Sunday, June 15, 2008

The Space Between

I am looking at a plum. I like looking at things. I think that’s why I became an artist. For me, there is this pure pleasure sometimes in just sitting and staring at an object, a scene, a person, a patch of light on the wall. I’m like a cat. Or I can be. Because most of the time, when we are looking at things, we are not really looking. We are seeing it, but we are preoccupied with our thoughts and our internal vision. Our construct of time is telling us what we have done, or what we are going to be doing in the future. Our thoughts might attach layers of meaning to the thing, whether or not that meaning needs to be there. But we hardly ever take the time to engage ourselves purely within the act of seeing.

And as I look at this tiny plum, I realize I never saw before how, even though it is more red on one side, fading to a light green on the other, there are these green-gold speckles all over the skin that are the same throughout. Have all plums always been like this? The seem like marks of the sun, carriers of its energy. They even have little dark borders that set them off from the rest of the skin. But they are not any bumpier than the skin. They are part of it. Smooth, unbroken. Only in that rift from top to bottom do those speckles merge into streaks of color. The line is smooth, but there are streaks. Green, green, and one shot of red. It is the fruit’s center line. It is its scar. It is its badge of authenticity and existence. It means it’s real.

As hold, it, I am captivated by the place where the plum’s red skin rests against my thumb. I see the deep flesh-colored shadow, and the reflection of my thumb on its surface. I see how the light defines the lines on my fingertip. I close one eye. Then the other. Getting the different perspectives. I close both eyes, and open them again, comparing the vision. With each eye, I can see that there are three dimensions, but those dimensions don’t assert themselves until both eyes are open. I think about hologram images and how the superimposition of two slightly different points of view gives us our sense of existing in space. How brilliant to have that every day, without even thinking about it. And by concentrating with both eyes open, I can see that it is in fact the slight discrepancy between each eye that makes the thing look more real. It is not where the visions match but where they don't that gives it depth. It makes the plum's roundness and colors pop. It gives my thumb a sense of life. It’s exciting. I think, an artist who can capture that would be a brilliant artist indeed.

That is what art is after, is it not? But what is it that really needs to be captured? It’s not the image itself. That would be flat. Rather it would be the space between, the missing thing, the discrepancy - that is what would give it life. That disjointed, flexible image created by the space between our eyes. The subtle jarring of two images coming together but not quite matching. And the space between it and you. It and everything else. The negative creates the positive.

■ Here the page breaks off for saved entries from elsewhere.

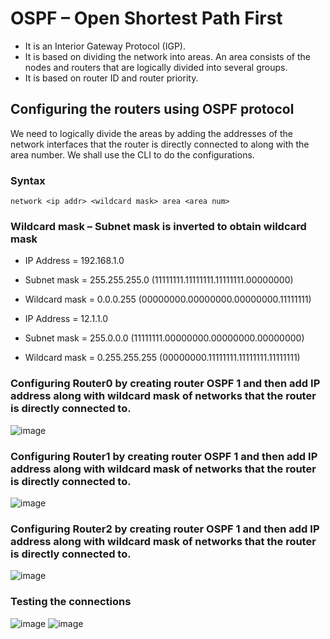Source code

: # OSPF – Open Shortest Path First

- It is an Interior Gateway Protocol (IGP).
- It is based on dividing the network into areas. An area consists of the nodes and routers that are logically divided into several groups.
- It is based on router ID and router priority.

## Configuring the routers using OSPF protocol

We need to logically divide the areas by adding the addresses of the network interfaces that the router is directly connected to along with the area number. We shall use the CLI to do the configurations.

### Syntax
```network <ip addr> <wildcard mask> area <area num>```

### Wildcard mask – Subnet mask is inverted to obtain wildcard mask

- IP Address = 192.168.1.0
- Subnet mask = 255.255.255.0 (11111111.11111111.11111111.00000000)
- Wildcard mask = 0.0.0.255 (00000000.00000000.00000000.11111111)

- IP Address = 12.1.1.0
- Subnet mask = 255.0.0.0 (11111111.00000000.00000000.00000000)
- Wildcard mask = 0.255.255.255 (00000000.11111111.11111111.11111111)

### Configuring Router0 by creating router OSPF 1 and then add IP address along with wildcard mask of networks that the router is directly connected to.

![image](https://github.com/user-attachments/assets/6b0d5645-031a-43e5-894e-f72fa4d6f205)

### Configuring Router1 by creating router OSPF 1 and then add IP address along with wildcard mask of networks that the router is directly connected to.

![image](https://github.com/user-attachments/assets/9e7ebbb8-4b0e-4fb3-bc74-e628a844aef0)

### Configuring Router2 by creating router OSPF 1 and then add IP address along with wildcard mask of networks that the router is directly connected to.

![image](https://github.com/user-attachments/assets/a191f932-7e7b-4850-8271-4a0f6d7295aa)

### Testing the connections

![image](https://github.com/user-attachments/assets/09f0c118-20fc-4ba7-a733-02277ed708f5)
![image](https://github.com/user-attachments/assets/599a849b-0693-4bfc-88aa-3774c2729f86)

This is true in so many ways.

And at the Tikkun Leyl Shavuot that I went to at the beginning of June, there was a teaching on the mystery of the giving of the Torah. And the teacher spoke of three Rabbis who all gave their opinion on how and why and what it was about Moses’ encounter with G-d that gave his face that special radiance as he came down from the mountain. One of the Rabbis said that Moses held the tablets with his two hands and it took up one third of the space to hold the tablets. And G-d held the tablets with His Two Hands, and it took up a third of the space. And the shining that flowed through Moses, the Rabbi said, came from the space between them, that extra third space.

It sounds bizarre, but why couldn't it be true? It seems to me, it is true about the plum. because it is like the space between our eyes. The space between one person and another, one thing and something else. It is the thing we don't see that makes the seen possible. The negative gives us life, breadth and depth, and separation yields connectedness.